One week ago this morning, I was on my way to the Emergency Department at a local Maryland hospital—thankfully not in the back of an ambulance and fortunately with insurance card in hand. This was not a matter of life and death, but the ED was the correct choice and during my week-long “sabbatical” from the office, my thoughts kept returning to an article I had read sometime ago in The New York Times.
The article centered on improvements—both substantive and cosmetic—to New York City Emergency Departments. Want a “fast-track” to separate the ill from the really, really ill?—that’ll be north of $7.5 million. Want more space, more doctors, more beds?—at one hospital that tab approached $15 million. New York, like many big cities around the country, knows something about pandemonium and the ED. According to The Times, NYC EDs saw 3.6 million patients in 2005, up six percent since 2000. The list of drivers for the increase is commonplace: rising uninsured and immigrant populations, closures and consolidations at other hospitals’ EDs, and public funding shortfalls. These and other ED plights are perfunctorily laid out in the text of the article.

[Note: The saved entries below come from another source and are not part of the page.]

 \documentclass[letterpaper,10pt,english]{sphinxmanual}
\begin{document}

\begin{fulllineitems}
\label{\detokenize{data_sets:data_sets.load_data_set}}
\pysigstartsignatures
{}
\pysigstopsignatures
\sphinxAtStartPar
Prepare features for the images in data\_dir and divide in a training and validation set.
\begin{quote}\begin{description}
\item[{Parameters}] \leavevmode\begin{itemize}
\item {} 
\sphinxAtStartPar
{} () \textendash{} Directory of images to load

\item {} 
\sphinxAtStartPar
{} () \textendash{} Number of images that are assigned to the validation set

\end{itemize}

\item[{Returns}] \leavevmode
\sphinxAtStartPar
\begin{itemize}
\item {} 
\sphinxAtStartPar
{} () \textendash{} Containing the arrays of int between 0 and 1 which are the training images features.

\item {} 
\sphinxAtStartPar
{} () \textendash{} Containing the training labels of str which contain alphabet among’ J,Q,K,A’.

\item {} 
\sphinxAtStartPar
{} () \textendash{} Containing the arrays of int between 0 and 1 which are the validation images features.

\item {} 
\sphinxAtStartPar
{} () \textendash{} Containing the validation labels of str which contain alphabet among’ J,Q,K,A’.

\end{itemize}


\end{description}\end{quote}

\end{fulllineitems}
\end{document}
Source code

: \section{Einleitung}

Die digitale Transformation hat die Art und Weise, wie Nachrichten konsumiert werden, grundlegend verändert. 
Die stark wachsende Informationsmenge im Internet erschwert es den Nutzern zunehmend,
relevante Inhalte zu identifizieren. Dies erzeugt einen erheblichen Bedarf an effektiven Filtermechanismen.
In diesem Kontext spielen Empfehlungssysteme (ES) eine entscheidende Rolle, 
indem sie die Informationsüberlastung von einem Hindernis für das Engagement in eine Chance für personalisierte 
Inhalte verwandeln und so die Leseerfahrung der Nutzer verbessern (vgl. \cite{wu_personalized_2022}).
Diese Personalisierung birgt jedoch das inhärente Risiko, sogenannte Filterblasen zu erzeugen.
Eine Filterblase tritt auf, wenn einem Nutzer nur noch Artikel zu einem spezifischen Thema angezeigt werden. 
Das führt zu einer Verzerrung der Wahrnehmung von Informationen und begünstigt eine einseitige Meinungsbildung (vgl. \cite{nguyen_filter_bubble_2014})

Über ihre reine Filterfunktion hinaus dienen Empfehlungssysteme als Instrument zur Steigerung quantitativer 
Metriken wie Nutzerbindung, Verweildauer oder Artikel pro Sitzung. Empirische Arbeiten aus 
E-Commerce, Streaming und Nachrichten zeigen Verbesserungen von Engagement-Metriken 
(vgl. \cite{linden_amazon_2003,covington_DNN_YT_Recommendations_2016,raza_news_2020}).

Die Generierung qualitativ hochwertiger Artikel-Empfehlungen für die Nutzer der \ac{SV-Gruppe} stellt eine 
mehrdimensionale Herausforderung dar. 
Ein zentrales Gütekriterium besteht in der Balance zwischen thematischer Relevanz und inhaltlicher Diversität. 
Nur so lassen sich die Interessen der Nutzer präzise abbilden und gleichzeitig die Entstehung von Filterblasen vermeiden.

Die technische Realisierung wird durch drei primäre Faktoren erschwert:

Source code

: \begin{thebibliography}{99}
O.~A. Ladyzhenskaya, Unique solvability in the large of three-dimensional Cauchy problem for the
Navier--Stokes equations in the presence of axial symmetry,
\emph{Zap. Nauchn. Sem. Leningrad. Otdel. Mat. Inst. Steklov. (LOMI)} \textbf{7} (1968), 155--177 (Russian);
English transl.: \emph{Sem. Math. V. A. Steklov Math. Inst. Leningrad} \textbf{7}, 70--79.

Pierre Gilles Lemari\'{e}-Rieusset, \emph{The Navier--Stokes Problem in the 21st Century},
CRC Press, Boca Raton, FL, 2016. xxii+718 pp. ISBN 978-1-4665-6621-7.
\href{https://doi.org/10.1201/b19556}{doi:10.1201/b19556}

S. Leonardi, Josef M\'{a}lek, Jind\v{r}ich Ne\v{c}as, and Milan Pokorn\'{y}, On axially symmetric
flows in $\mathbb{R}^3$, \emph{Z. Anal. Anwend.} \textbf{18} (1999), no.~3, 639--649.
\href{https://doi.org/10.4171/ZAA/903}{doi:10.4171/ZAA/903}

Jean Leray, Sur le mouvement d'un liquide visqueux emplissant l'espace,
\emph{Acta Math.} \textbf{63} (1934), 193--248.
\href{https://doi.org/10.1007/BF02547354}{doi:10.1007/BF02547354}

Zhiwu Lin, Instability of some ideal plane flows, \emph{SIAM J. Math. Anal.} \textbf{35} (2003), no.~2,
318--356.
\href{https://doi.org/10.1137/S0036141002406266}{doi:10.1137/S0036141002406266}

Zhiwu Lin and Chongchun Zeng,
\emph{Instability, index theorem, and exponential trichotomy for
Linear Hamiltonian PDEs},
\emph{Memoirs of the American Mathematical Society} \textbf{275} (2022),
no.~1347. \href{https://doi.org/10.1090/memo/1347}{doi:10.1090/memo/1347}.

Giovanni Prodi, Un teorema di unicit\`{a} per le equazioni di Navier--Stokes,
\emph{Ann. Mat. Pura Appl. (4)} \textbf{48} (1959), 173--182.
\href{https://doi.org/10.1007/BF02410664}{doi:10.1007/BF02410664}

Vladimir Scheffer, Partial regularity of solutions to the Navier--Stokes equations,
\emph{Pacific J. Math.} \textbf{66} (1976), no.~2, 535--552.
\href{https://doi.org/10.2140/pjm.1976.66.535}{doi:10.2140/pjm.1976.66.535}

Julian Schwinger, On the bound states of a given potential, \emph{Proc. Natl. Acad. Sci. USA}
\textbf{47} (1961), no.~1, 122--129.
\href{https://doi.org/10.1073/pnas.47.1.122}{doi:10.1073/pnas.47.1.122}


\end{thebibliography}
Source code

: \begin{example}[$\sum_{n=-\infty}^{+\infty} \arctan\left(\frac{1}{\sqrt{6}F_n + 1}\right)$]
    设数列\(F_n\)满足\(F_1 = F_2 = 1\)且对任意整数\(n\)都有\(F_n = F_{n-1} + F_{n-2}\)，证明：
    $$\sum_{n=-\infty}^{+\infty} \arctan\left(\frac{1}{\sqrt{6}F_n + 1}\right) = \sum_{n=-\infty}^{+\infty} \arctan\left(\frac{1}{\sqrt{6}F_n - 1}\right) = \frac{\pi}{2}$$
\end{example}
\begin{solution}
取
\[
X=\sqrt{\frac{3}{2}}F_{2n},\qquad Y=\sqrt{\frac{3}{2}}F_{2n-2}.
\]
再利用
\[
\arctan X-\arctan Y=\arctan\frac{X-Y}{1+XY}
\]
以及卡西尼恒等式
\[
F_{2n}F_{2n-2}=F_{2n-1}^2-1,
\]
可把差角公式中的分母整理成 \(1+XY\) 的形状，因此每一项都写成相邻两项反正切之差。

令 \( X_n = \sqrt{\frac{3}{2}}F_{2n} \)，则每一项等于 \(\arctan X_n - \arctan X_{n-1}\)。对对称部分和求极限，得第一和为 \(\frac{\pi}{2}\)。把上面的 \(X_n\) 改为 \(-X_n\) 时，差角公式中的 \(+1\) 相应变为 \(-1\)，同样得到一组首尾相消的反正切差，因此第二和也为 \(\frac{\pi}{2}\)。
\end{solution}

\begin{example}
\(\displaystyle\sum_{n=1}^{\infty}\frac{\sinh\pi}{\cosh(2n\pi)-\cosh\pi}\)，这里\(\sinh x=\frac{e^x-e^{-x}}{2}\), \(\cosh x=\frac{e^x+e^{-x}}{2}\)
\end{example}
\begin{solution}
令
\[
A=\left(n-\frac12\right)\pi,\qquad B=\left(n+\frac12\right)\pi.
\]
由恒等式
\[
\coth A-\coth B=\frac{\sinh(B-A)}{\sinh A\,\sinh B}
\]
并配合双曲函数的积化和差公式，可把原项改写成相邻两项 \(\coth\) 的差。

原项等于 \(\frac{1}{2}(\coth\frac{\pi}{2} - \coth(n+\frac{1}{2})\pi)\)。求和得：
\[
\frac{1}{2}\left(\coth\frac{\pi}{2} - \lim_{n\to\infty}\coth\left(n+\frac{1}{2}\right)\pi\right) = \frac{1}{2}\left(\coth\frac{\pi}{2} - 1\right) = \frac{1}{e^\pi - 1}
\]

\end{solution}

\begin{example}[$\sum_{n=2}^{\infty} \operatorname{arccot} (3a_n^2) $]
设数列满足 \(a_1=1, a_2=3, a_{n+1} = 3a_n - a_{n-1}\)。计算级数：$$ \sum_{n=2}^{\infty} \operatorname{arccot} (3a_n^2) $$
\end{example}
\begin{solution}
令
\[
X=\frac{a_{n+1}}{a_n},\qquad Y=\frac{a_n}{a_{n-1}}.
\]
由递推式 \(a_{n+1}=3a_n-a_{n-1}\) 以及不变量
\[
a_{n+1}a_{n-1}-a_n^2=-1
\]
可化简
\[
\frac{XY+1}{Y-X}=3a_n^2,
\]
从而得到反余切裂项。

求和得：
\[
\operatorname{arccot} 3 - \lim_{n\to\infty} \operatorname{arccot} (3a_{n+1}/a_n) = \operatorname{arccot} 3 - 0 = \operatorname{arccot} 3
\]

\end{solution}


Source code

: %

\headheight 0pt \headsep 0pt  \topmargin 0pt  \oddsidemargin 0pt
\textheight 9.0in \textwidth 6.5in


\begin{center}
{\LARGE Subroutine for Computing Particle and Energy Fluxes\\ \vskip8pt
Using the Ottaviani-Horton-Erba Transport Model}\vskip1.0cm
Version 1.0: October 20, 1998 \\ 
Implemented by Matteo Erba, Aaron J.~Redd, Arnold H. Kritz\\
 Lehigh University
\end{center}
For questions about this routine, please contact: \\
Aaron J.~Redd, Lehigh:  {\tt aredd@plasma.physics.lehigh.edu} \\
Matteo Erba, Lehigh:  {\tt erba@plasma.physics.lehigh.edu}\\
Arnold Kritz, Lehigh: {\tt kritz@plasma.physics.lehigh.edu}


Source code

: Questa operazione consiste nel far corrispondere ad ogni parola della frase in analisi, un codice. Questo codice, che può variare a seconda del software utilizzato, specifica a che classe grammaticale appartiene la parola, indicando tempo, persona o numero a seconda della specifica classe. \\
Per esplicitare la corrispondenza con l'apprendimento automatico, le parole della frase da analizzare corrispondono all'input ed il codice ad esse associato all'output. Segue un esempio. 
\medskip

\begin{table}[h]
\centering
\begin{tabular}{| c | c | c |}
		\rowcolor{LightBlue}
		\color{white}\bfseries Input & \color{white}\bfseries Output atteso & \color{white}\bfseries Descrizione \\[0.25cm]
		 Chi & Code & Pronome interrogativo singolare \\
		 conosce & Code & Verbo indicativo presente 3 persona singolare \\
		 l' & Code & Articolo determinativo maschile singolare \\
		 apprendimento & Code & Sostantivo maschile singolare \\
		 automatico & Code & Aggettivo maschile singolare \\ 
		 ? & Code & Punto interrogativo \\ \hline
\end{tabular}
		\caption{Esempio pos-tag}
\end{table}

But what nagged me last week about the article wasn’t the litany of challenges facing EDs—it was the nature of several solutions noted in the text.
According to Dr. Peter Semczuk, vice president for clinical services at Montefiore Medical Center, “We want to become the Ritz-Carlton of emergency rooms.” At Montefiore that means graham cracker snacks and on-call art therapists for children. At Lennox Hill hospital, “putting yourself in the patient’s shoes” means individual flat screen televisions and personal telephones in the ED.
Was my medication clouding my perspective, or was something amiss here? EDs play a complex role in a hospital’s financial machinery, often serving as sites of both profit (insured patients who are ultimately admitted to the hospital) and loss (the uninsured).
But as I reflected on my own ED experience last week, I couldn’t help but think that renovation is one thing, utter reinvention (Yes, sir; we at General Hospital realize you are having a heart attack, but we wanted to remind you of the complimentary cocktails and snacks in the ED lobby at 6PM… and provided you live that long, a full line up of just-released movies will begin showing on that plasma screen above your head at 9PM.) is quite another.
While touches of luxury may entice some paying (insured) patients to choose one ED over another (at some hospitals in some cities), I couldn’t help but recall what I saw in the waiting room at my local ED: people coughing, people resting their heads in their hands, more coughing, people in a hurry, one woman—literally—writhing in pain on the floor. And me: also feeling a sense of urgency, also in pain.
Should I seek comfort in the prospect of a mint-topped pillow deep in the bowels of the ED? Is that a crash cart I see before me? Why no—it’s a mini bar. Perhaps I should stop typing “ED,” so that Emergency Department is not mistaken for Entertainment Division.